Protesta di Papa Pio IX al conclave del 20 giugno 1859

Protesta di Papa Pio IX al conclave del 20 giugno 1859

Categoria: Domini Pontifici

VENERABILI FRATELLI
Al vivo dolore, da cui insieme a tutti i buoni Ci sentiamo oppressi per la guerra eccitatasi fra nazioni cattoliche, altro grandissimo se ne aggiunge per la lagrimevole mutazione e disordine di cose che, per nefanda opera ed ardimento al tutto sacrilego di uomini empi, testé avvenne in alcune Provincie del Nostro Pontificio dominio. Voi ben intendete, Venerabili Fratelli, che Noi ci dogliamo con queste parole di quella scellerata congiura e ribellione di faziosi contro il sacro e legittimo principato civile Nostro e di questa Santa Sede, la quale congiura e ribellione alcuni iniquissimi uomini dimoranti nelle stesse Provincie osarono tentare, promuovere e compiere con clandestine ed inique conventicole, con mene turpissime tenute con persone di Stati limitrofi, con libelli fraudolenti e calunniosi, con armi provvedute e venute di fuori, e con moltissimi altri inganni ed arti perverse.
E non possiamo non lamentare assaissimo che questa iniqua congiura sia primieramente scoppiata nella Nostra città di Bologna la quale, colmata di beneficii dalla Nostra paterna benevolenza e liberalità, due anni or sono, quando vi soggiornammo, non aveva lasciato di mostrare e di attestare la sua venerazione verso di Noi e di questa Sede Apostolica.

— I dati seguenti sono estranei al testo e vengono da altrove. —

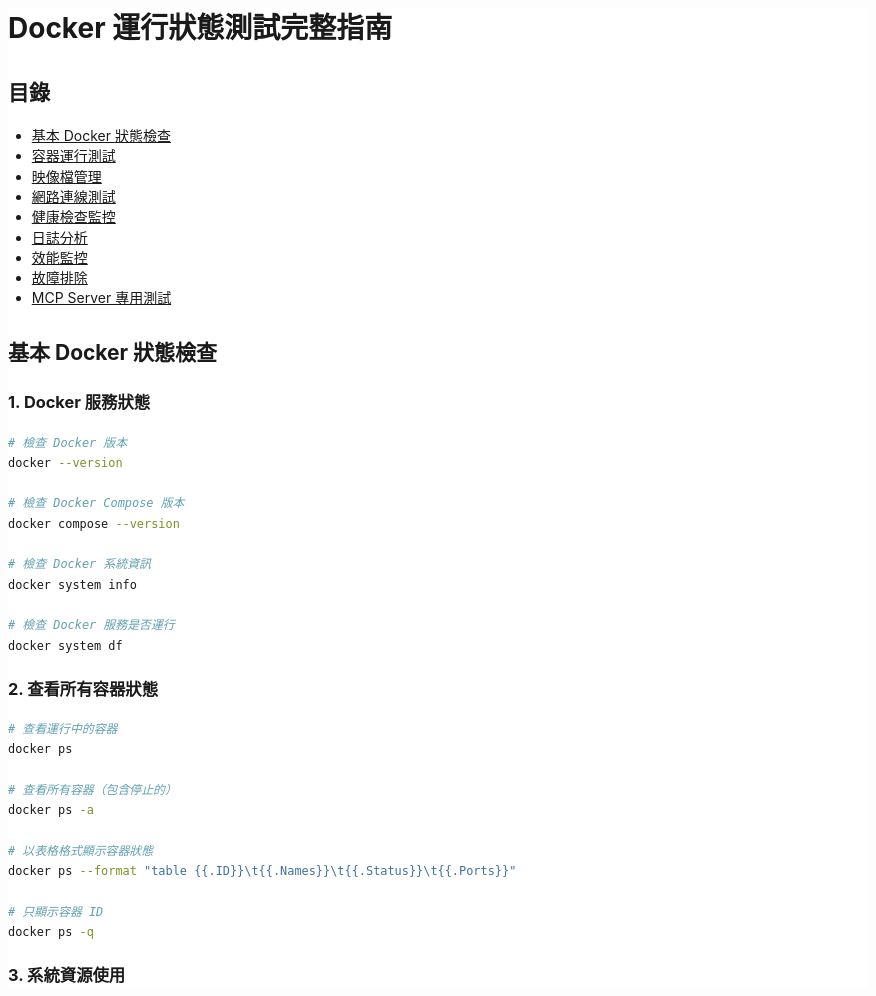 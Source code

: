 # Docker 運行狀態測試完整指南

## 目錄

- [基本 Docker 狀態檢查](#基本-docker-狀態檢查)
- [容器運行測試](#容器運行測試)
- [映像檔管理](#映像檔管理)
- [網路連線測試](#網路連線測試)
- [健康檢查監控](#健康檢查監控)
- [日誌分析](#日誌分析)
- [效能監控](#效能監控)
- [故障排除](#故障排除)
- [MCP Server 專用測試](#mcp-server-專用測試)

## 基本 Docker 狀態檢查

### 1. Docker 服務狀態

```bash
# 檢查 Docker 版本
docker --version

# 檢查 Docker Compose 版本
docker compose --version

# 檢查 Docker 系統資訊
docker system info

# 檢查 Docker 服務是否運行
docker system df
```

### 2. 查看所有容器狀態

```bash
# 查看運行中的容器
docker ps

# 查看所有容器（包含停止的）
docker ps -a

# 以表格格式顯示容器狀態
docker ps --format "table {{.ID}}\t{{.Names}}\t{{.Status}}\t{{.Ports}}"

# 只顯示容器 ID
docker ps -q
```

### 3. 系統資源使用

Infatti in Bologna il giorno 12 di questo mese, dopo che inopinatamente ne partirono le truppe Austriache, i congiurati più segnalati per audacia, senza frapporre indugio, conculcando tutti i divini ed umani diritti e rilasciato ogni freno all’iniquità, non ebbero orrore di tumultuare e di armare, raunare e guidare la guardia urbana ed altri, e recarsi al palazzo del nostro Cardinal Legato, ed ivi, tolte le armi Pontificie, innalzare e collocare in loro vece il vessillo della ribellione, con somma indegnazione e fremito degli onesti cittadini, i quali non si arrestavano punto di riprovare liberamente sì gran delitto e di applaudire a Noi ed al Nostro Pontificio Governo.

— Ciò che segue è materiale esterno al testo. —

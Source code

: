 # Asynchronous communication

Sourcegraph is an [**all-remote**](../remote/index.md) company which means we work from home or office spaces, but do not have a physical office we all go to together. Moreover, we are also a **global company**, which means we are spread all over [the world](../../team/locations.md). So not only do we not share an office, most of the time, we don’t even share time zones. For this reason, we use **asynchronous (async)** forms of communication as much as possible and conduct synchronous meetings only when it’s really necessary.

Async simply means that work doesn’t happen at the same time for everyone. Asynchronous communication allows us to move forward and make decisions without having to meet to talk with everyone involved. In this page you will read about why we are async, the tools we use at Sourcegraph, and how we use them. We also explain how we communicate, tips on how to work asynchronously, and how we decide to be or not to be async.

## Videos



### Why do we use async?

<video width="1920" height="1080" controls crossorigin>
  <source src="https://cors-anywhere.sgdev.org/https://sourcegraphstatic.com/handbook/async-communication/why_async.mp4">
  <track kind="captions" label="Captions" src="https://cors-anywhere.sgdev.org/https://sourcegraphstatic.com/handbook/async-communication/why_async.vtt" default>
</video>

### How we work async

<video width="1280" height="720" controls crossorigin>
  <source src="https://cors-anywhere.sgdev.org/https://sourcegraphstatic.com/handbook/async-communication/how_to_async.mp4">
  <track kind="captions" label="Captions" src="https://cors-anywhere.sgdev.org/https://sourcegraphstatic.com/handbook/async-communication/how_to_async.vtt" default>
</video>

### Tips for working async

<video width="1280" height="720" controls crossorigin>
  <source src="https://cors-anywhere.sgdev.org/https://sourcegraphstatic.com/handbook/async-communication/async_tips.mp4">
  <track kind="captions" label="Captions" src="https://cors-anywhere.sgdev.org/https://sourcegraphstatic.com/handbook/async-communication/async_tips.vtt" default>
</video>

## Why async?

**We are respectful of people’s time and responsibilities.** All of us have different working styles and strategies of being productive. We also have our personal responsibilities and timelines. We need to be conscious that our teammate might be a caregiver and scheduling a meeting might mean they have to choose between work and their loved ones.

Poi dagli stessi ribelli fu intimata la partenza allo stesso Cardinale Nostro Legato, il quale, secondo il dovere del suo ufficio, non lasciava di opporsi a tanti scellerati ardimenti e di sostenere e difendere i diritti e la dignità Nostra e di questa Santa Sede.
Ed a tal segno d’iniquità ed impudenza vennero i ribelli che non temettero di mutare il Governo e chiedere la dittatura del Re di Sardegna, e per questo fine mandarono loro deputati allo stesso Re. Non potendo dunque il Nostro Legato impedire tante malvagità e più a lungo sostenerle ed esserne spettatore, pubblicò a voce ed in iscritto una solenne protesta contro quanto erasi operato da quei faziosi a danno dei diritti Nostri e di questa Santa Sede, e costretto a partire di Bologna mosse a Ferrara.
Le nefandezze di Bologna vennero cogli stessi colpevoli modi operate altresì in Ravenna, in Perugia ed altrove, con comun lutto de buoni, da uomini scellerati, nella fidanza che il loro impeto non potesse venire represso e frenato dalle Nostre Pontificie milizie, le quali, trovandosi in poco numero, non erano in grado di resistere al loro furore ed alla loro audacia. Laonde nelle anzidette città si vide per opera dei faziosi conculcata l’autorità di ogni legge divina ed umana e oppugnata la suprema civile potestà Nostra e di questa Santa Sede, inalberati i vessilli della ribellione, tolto di mezzo il legittimo Pontificio Governo, invocata la dittatura del Re di Sardegna, spinti e costretti alla partenza i Nostri Delegati dopo pubblica protesta, e commessi altri non pochi delitti di fellonia.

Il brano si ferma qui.